On a cold April morning just outside Monte Casino,
he walks into a field, dry stalks breaking under his feet.
His living breath makes small curling clouds of fog,
lit by the morning light for the space of a heartbeat
before vanishing on the breeze. White frost flecks
the land, and the men lying dead upon it. He pauses
before the form of a youth looking up as if perplexed
by the snowflakes falling from this clear morning sky;
or perhaps wondering why he is dead, his head haloed
by a frozen pool of black blood.
My grandfather crouches, contemplates the young face
as if it were an icon, as if it belonged to someone
he ought to know, or ought to have known, someday.
Curious, he pries a thin wallet from the young man’s
frozen fist: it is empty,
save for the photo of a smiling young woman,
and a little boy, and a little girl, laughing.
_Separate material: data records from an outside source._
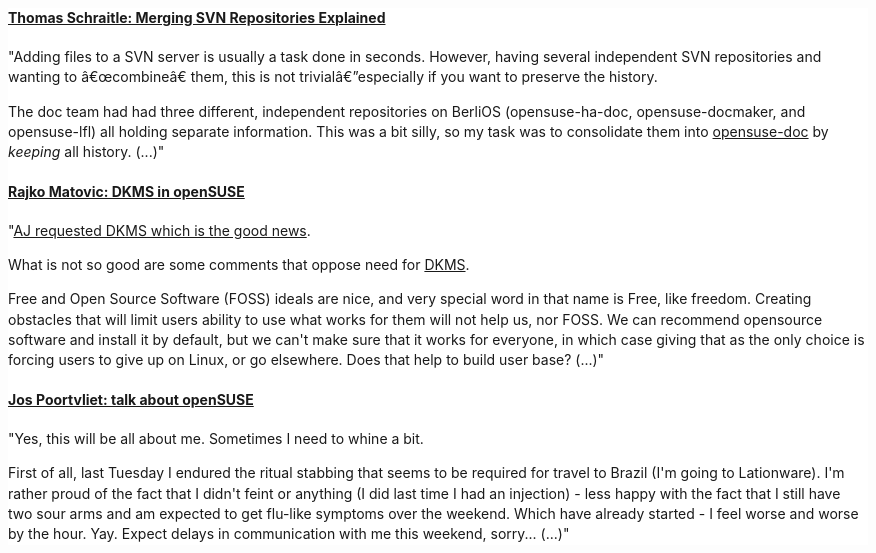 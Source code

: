 <td style="margin: 0pt 1em 0pt 0pt;" >  




####  [Thomas Schraitle: Merging SVN Repositories Explained](http://lizards.opensuse.org/2010/10/30/merging-svn-repos-explained/)




"Adding files to a SVN server is usually a task done in seconds. However, having several independent SVN repositories and wanting to â€œcombineâ€ them, this is not trivialâ€”especially if you want to preserve the history.  

  

 The doc team had had three different, independent repositories on BerliOS (opensuse-ha-doc, opensuse-docmaker, and opensuse-lfl) all holding separate information. This was a bit silly, so my task was to consolidate them into [opensuse-doc](https://developer.berlios.de/projects/opensuse-doc/) by _keeping_ all history. (...)" 




####  [Rajko Matovic: DKMS in openSUSE](http://rajkov-blog.blogspot.com/2010/11/dkms-in-opensuse.html)




"[AJ requested DKMS which is the good news](https://features.opensuse.org/305148).   

  

 What is not so good are some comments that oppose need for [DKMS](http://en.wikipedia.org/wiki/Dynamic_Kernel_Module_Support).   

  

 Free and Open Source Software (FOSS) ideals are nice, and very special word in that name is Free, like freedom. Creating obstacles that will limit users ability to use what works for them will not help us, nor FOSS. We can recommend opensource software and install it by default, but we can't make sure that it works for everyone, in which case giving that as the only choice is forcing users to give up on Linux, or go elsewhere. Does that help to build user base? (...)" 




####  [Jos Poortvliet: talk about openSUSE](http://nowwhatthe.blogspot.com/2010/11/talk-about-opensuse.html)




"Yes, this will be all about me. Sometimes I need to whine a bit.   

  

 First of all, last Tuesday I endured the ritual stabbing that seems to be required for travel to Brazil (I'm going to Lationware). I'm rather proud of the fact that I didn't feint or anything (I did last time I had an injection) - less happy with the fact that I still have two sour arms and am expected to get flu-like symptoms over the weekend. Which have already started - I feel worse and worse by the hour. Yay. Expect delays in communication with me this weekend, sorry... (...)"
Like I said, my grandfather didn’t talk about the war,
except for this one story.
This originally appeared in Medium.
About the poem
The heart of this poem was inspired by my mother’s recollection of my grandfather telling the story of finding a fallen German soldier, and looking at the photo of his wife and children in the soldier’s wallet. The spirit of the poem is inspired by what I knew of my grandfather’s character, and reading his letters to my grandmother during the war. He was a pragmatist, not a pacifist, but the war clearly weighed heavily on him. He liked to write poetry, and I like to imagine that he tried to make sense of the war — or at least tried to process its brutality — through his poetry. His letters were upbeat and cheery — putting on a brave face for my grandmother, no doubt — but now and then he lamented the senselessness of it all. As a devout Catholic, he intuitively sensed that war was both the result of sin and itself shot through with sin.
Thinking about him as a young man crouched by the corpse of another young husband and father makes my heart ache. No young man should lie dead at the hands of other men, and no young man should have to bear witness to such a thing. There is nothing fancy or sophisticated or original in this insight, and yet for the sake of those two young men, and the victims of war around the world, we must repeat it until it becomes an universal natural habit.
The details of the poem are the embellishment of my own imagination.